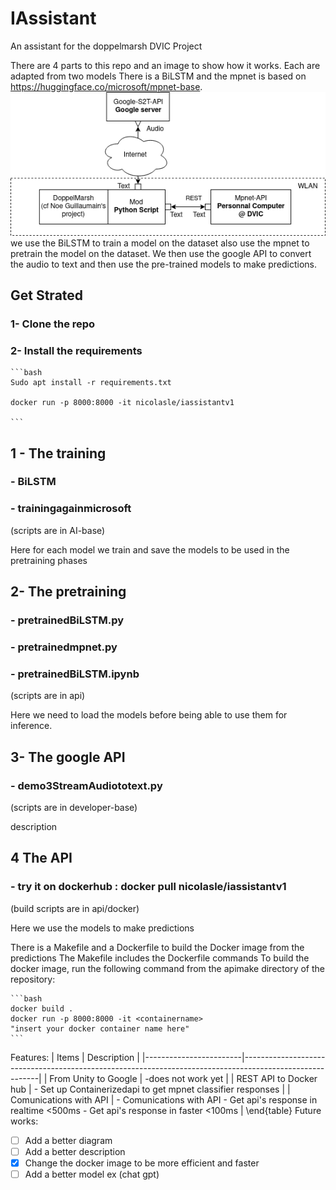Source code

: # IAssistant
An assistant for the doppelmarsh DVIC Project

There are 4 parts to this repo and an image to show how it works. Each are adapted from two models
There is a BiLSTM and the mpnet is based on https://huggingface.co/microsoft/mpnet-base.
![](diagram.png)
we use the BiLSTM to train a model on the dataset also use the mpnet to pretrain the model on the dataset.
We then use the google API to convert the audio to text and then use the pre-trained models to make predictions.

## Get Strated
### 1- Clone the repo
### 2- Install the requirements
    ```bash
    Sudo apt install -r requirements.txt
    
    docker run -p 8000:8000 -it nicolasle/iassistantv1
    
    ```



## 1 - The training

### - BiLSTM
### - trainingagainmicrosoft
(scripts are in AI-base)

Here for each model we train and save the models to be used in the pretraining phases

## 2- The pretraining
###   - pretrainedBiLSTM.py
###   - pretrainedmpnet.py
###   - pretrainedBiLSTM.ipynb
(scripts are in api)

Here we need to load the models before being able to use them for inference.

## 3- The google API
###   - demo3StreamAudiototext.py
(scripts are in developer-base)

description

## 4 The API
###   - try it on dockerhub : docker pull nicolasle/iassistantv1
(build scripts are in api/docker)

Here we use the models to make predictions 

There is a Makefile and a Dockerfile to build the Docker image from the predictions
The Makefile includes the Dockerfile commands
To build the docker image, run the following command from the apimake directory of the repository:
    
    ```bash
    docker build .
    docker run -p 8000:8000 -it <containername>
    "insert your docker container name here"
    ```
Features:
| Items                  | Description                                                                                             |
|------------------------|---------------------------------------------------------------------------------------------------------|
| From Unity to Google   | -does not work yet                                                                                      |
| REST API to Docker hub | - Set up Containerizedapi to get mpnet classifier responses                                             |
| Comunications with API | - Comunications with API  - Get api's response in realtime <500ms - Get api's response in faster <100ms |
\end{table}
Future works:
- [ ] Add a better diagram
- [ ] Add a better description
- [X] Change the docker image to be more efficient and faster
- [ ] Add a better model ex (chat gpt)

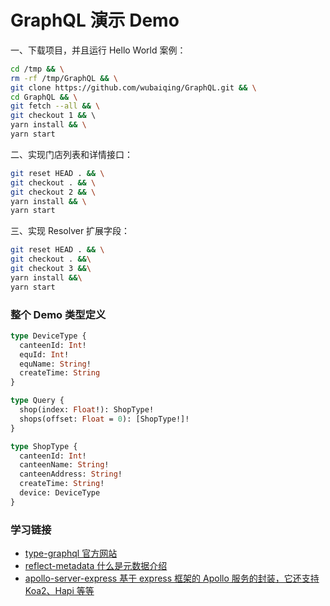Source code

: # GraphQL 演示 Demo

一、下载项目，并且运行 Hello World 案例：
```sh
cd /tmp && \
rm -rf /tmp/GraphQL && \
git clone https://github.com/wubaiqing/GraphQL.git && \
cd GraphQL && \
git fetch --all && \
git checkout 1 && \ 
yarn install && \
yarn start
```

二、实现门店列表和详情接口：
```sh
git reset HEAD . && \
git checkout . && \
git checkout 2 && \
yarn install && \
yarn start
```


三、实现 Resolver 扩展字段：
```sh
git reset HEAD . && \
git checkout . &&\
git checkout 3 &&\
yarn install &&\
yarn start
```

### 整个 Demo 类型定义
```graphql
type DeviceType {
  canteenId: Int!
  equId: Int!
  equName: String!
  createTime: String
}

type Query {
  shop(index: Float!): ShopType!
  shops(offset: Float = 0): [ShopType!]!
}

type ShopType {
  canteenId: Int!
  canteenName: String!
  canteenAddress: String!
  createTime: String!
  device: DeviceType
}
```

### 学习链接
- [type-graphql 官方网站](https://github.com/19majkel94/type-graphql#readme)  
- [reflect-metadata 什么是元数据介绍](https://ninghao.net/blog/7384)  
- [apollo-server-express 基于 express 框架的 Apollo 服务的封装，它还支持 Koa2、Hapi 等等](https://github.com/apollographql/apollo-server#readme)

--------------------------------

Using the records above, copy all lines that include the word "String".

*RESPONSE BOX*.
  equName: String!
  createTime: String
  canteenName: String!
  canteenAddress: String!
  createTime: String!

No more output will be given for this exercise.